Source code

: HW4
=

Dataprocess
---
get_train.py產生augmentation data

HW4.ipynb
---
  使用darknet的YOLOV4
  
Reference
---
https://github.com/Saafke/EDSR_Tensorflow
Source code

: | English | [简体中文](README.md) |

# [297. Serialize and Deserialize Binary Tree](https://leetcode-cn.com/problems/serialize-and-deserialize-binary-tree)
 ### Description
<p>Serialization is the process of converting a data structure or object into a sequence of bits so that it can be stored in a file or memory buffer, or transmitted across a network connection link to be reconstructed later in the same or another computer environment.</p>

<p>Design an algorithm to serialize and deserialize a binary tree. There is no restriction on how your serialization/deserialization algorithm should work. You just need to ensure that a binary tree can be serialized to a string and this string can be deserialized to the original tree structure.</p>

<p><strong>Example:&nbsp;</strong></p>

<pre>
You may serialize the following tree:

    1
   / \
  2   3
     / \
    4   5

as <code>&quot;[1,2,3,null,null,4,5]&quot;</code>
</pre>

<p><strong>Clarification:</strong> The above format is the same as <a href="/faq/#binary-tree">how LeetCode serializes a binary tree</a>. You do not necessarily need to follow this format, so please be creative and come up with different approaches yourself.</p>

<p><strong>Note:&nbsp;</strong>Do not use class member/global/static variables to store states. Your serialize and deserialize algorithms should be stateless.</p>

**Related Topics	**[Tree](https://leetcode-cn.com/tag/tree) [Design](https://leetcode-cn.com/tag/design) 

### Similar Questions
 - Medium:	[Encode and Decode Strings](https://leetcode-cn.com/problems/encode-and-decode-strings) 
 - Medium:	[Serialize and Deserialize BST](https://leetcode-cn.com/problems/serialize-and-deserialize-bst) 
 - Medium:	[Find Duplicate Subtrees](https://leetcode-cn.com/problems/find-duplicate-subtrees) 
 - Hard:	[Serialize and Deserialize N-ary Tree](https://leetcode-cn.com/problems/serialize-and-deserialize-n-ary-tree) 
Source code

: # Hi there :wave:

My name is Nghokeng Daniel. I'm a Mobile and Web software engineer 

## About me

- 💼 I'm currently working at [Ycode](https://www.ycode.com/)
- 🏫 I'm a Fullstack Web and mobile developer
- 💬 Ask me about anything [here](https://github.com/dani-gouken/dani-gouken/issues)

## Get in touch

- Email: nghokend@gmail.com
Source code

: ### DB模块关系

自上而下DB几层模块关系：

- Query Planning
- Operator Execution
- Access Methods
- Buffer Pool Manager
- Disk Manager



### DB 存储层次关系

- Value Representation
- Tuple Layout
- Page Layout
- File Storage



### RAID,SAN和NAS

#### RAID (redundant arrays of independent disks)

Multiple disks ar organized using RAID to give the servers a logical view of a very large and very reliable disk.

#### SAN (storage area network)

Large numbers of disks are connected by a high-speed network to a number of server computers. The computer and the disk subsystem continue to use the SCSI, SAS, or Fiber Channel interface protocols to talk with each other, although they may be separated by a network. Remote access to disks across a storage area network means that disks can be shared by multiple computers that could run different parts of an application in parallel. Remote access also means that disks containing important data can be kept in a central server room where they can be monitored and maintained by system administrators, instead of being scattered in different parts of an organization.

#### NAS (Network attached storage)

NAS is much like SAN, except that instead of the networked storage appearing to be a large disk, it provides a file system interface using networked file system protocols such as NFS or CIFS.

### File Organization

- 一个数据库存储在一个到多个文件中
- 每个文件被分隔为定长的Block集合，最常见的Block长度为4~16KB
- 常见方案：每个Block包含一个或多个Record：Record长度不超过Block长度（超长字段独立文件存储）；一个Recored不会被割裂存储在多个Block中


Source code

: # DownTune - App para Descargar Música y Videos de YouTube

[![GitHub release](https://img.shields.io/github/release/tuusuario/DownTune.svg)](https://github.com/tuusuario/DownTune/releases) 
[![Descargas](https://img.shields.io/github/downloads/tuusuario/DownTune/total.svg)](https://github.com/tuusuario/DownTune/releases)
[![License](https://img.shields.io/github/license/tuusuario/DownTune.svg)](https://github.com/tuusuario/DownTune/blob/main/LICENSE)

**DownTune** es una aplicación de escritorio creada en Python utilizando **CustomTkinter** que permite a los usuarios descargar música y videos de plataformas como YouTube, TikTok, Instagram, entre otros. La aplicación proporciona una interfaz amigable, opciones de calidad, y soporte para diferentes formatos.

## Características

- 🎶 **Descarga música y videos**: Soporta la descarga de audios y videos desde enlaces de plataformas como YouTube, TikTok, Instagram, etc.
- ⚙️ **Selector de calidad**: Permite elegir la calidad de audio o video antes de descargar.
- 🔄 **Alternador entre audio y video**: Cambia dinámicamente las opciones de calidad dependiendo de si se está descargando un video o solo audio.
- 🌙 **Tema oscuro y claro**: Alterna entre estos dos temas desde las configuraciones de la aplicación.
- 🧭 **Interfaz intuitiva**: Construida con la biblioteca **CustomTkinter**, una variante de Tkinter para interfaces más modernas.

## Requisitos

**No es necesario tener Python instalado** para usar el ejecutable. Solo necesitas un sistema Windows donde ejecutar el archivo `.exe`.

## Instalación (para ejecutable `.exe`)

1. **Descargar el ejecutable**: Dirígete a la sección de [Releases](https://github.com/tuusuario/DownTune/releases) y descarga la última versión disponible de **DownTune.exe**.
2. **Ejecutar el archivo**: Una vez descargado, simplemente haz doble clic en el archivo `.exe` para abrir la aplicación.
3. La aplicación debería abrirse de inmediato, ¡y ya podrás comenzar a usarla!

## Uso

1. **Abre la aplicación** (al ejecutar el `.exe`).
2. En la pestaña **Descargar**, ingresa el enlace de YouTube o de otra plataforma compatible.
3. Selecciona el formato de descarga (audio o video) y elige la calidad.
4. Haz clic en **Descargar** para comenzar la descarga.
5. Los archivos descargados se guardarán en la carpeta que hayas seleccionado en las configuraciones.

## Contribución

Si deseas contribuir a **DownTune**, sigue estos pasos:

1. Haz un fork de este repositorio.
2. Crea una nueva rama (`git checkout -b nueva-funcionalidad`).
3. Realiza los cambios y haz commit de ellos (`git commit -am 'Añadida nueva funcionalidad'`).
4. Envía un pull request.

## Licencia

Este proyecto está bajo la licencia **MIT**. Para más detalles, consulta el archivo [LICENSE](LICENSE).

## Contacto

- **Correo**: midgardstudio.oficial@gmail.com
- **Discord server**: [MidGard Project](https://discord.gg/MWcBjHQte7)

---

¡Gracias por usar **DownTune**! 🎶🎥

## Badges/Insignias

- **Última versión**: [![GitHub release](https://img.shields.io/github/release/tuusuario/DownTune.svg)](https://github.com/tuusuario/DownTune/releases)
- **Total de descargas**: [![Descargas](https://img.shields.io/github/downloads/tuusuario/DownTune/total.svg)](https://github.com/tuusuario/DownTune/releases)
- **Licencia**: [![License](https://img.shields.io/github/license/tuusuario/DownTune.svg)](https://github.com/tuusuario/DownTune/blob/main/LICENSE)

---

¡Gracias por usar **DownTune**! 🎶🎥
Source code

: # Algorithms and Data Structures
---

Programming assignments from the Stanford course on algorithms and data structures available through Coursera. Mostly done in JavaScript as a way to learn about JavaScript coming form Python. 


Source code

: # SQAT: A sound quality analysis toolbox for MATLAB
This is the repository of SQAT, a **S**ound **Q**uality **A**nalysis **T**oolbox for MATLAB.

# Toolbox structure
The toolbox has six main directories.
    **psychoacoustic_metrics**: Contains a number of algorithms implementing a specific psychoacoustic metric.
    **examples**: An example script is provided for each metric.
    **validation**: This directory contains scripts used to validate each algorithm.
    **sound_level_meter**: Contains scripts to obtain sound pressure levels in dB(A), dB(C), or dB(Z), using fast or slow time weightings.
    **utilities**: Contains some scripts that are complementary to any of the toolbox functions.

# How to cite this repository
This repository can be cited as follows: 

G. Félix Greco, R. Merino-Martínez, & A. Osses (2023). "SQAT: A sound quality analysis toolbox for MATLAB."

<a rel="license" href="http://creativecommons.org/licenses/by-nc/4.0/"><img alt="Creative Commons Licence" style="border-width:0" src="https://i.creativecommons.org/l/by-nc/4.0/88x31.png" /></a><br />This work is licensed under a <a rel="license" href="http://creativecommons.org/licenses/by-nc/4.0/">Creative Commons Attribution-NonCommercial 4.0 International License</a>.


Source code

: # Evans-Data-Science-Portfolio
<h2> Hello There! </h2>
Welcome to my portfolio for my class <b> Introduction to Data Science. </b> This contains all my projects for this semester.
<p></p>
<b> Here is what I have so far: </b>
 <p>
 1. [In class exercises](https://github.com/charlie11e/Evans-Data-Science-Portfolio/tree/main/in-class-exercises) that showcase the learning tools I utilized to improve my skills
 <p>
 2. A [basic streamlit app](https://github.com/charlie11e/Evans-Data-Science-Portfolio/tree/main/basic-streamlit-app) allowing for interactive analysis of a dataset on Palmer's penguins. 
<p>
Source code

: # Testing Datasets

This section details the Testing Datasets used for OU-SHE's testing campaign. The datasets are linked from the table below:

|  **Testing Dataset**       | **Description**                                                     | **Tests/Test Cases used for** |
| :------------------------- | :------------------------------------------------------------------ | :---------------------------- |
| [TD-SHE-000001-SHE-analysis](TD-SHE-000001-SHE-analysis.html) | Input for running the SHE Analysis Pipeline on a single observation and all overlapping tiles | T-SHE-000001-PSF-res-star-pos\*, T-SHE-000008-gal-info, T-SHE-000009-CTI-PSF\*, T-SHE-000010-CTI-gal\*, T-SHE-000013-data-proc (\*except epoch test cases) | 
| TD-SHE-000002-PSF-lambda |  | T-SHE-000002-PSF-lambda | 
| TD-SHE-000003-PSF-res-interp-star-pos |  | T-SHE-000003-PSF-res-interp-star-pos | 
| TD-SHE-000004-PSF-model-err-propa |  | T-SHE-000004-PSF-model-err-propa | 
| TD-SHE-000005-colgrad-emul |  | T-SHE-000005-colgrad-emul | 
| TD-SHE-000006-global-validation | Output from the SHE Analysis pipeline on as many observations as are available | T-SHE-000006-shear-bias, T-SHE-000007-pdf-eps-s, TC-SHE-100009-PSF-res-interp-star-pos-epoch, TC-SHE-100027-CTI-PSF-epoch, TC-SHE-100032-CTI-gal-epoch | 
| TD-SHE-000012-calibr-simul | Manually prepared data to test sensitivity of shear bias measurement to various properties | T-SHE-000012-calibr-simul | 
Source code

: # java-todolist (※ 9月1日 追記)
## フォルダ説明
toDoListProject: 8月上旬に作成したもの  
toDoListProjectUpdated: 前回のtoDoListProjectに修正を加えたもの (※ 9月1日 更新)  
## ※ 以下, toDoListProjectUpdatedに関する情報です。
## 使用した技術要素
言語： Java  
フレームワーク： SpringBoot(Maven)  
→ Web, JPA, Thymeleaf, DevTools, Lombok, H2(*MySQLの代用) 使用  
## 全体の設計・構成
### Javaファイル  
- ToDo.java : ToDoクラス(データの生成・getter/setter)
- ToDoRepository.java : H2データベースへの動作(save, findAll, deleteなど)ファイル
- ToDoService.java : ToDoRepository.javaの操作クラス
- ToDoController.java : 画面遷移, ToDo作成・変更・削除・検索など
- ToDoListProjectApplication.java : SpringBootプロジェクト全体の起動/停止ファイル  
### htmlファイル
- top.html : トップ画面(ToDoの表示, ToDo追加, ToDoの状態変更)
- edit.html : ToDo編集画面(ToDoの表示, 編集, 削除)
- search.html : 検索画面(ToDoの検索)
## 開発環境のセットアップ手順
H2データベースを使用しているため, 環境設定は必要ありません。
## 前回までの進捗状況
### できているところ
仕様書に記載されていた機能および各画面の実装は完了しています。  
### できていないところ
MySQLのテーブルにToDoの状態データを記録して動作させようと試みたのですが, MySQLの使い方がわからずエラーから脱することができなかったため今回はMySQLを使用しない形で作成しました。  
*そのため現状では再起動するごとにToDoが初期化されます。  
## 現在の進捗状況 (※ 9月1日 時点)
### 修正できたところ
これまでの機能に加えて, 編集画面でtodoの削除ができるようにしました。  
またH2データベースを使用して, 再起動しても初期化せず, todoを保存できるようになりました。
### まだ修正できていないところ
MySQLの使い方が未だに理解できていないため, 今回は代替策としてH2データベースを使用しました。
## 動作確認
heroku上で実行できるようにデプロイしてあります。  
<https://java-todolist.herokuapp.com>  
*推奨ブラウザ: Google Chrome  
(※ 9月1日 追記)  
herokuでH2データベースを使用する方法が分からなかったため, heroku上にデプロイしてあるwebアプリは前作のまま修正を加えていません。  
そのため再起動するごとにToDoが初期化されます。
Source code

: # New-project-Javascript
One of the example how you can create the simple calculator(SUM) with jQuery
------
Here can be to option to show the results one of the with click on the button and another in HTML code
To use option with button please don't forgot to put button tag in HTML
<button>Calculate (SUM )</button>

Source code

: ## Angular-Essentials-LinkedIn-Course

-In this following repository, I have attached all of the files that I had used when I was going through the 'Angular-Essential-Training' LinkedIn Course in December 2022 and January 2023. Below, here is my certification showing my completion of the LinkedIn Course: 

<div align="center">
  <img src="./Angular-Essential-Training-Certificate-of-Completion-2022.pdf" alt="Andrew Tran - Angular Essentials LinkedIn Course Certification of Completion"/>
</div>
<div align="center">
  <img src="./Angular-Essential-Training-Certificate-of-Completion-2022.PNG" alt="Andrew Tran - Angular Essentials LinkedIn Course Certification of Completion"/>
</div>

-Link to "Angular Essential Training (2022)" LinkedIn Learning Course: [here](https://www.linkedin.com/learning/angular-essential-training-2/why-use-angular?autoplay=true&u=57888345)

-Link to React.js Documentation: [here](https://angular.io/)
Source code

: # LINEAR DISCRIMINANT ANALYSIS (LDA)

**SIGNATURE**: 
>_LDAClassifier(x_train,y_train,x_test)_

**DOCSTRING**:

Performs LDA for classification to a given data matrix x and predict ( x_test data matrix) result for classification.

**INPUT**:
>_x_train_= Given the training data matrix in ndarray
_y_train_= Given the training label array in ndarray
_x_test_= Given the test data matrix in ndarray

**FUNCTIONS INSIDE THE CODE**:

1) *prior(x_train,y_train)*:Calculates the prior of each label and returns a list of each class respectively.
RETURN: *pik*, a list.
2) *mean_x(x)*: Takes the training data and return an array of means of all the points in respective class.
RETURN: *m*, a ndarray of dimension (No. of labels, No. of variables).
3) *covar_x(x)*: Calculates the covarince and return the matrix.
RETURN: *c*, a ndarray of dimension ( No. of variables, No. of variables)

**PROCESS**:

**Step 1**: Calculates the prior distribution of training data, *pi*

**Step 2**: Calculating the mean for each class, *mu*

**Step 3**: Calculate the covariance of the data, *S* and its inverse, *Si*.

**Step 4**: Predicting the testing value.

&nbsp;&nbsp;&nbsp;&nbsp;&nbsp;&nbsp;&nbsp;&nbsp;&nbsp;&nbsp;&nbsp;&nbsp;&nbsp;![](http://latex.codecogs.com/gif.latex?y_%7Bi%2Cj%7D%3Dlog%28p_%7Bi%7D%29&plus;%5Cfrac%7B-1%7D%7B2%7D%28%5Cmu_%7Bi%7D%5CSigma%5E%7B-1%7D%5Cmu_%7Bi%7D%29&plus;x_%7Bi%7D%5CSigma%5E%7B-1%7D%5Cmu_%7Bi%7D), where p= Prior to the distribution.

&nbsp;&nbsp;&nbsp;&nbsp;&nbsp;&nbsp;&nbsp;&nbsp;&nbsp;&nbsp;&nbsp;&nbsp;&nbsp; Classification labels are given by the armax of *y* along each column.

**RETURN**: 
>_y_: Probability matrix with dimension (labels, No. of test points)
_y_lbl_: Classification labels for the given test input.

▸ Exercise prompt: What lines above contain "ToDoの表示"? Copy them out.

▸ Response:
- top.html : トップ画面(ToDoの表示, ToDo追加, ToDoの状態変更)
- edit.html : ToDo編集画面(ToDoの表示, 編集, 削除)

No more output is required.